Given this kind of programming, it was understandable that advertisers stayed away from Channel 4. TV is the business of making money. Even in those more civilized times, Filipinos already shied away from entertainment programs with substance.

But what gravely affected the network’s ratings was the fact that programming was pre-empted every time Marcos felt an itch to come out on TV. Tele-aralan may have developed regular following, but would lose it because Marcos and his speeches would interrupt the show and may linger for as long as an hour.

This network had been screwed big-time because it was used as a tool for government propaganda. Sometimes Marcos would also cut into the rest of the networks (Channel 7 had always been the rebellious one — the first, in fact, to fight dictatorship).

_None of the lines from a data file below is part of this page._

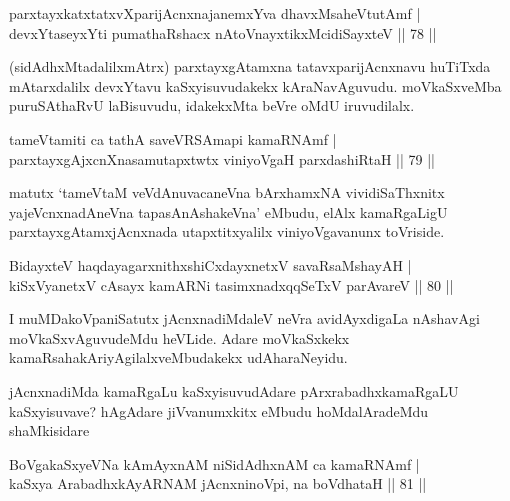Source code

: \begin{shl}
parxtayxkatxtatxvXparijAcnxnajanemxYva dhavxMsaheVtutAmf |\\
devxYtaseyxYti pumathaRshacx nAtoV\s nayxtikxMcidiSayxteV \hfill || 78 ||
\end{shl}

\begin{artha}
(sidAdhxMtadalilxmAtrx) parxtayxgAtamxna tatavxparijAcnxnavu huTiTxda mAtarxdalilx devxYtavu kaSxyisuvudakekx kAraNavAguvudu. moVkaSxveMba puruSAthaRvU laBisuvudu, idakekxMta beVre oMdU iruvudilalx.
\end{artha}

\begin{shl}
tameVtamiti ca tathA saveVRSAmapi kamaRNAmf |\\
parxtayxgAjxcnXnasamutapxtwtx viniyoVgaH parxdashiRtaH \hfill || 79 ||
\end{shl}

\begin{artha}
matutx `tameVtaM veVdAnuvacaneVna bArxhamxNA vividiSaThxnitx yajeVcnxnadAneVna tapasA\s nAshakeVna' eMbudu, elAlx kamaRgaLigU parxtayxgAtamxjAcnxnada utapxtitxyalilx viniyoVgavanunx toVriside.
\end{artha}

\begin{shl}
BidayxteV haqdayagarxnithxshiCxdayxnetxV savaRsaMshayAH |\\
kiSxVyanetxV cAsayx kamARNi tasimxnadxqqSeTxV parAvareV \hfill || 80 ||
\end{shl}

\begin{artha}
I muMDakoVpaniSatutx jAcnxnadiMdaleV neVra avidAyxdigaLa nAshavAgi moVkaSxvAguvudeMdu heVLide. Adare moVkaSxkekx kamaRsahakAriyAgilalxveMbudakekx udAharaNeyidu.
\end{artha}

\begin{artha}
jAcnxnadiMda kamaRgaLu kaSxyisuvudAdare pArxrabadhxkamaRgaLU kaSxyisuvave? hAgAdare jiVvanumxkitx eMbudu hoMdalAradeMdu shaMkisidare
\end{artha}


\begin{shl}
BoVgakaSxyeVNa kAmAyxnAM niSidAdhxnAM ca kamaRNAmf |\\
kaSxya ArabadhxkAyARNAM jAcnxninoV\s pi, na boVdhataH \hfill || 81 ||
\end{shl}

But the Broadcast City stations still had it easier than Channel 4. Channels 2, 9 and 13 would be allowed to resume regular programming, but not the official government network. Marcos could have been on Channel 4 the whole day and no one from the station could complain.

In 1981, when studio coffers were practically empty, there was an attempt to commercialize Channel 4. It was called Maharlika Broadcasting System or MBS-4. Studio executives also tried to sell to advertisers by making some of the shows more commercially viable. (It only made money when it was the carrying station of PBA.)

They put up a sitcom, for instance, called Dorm Po sa Amin that starred Lloyd Samartino, Cherie Gil and Bambi Arambulo. The format was obviously copied from Three’s Company and not surprisingly flopped in the ratings game.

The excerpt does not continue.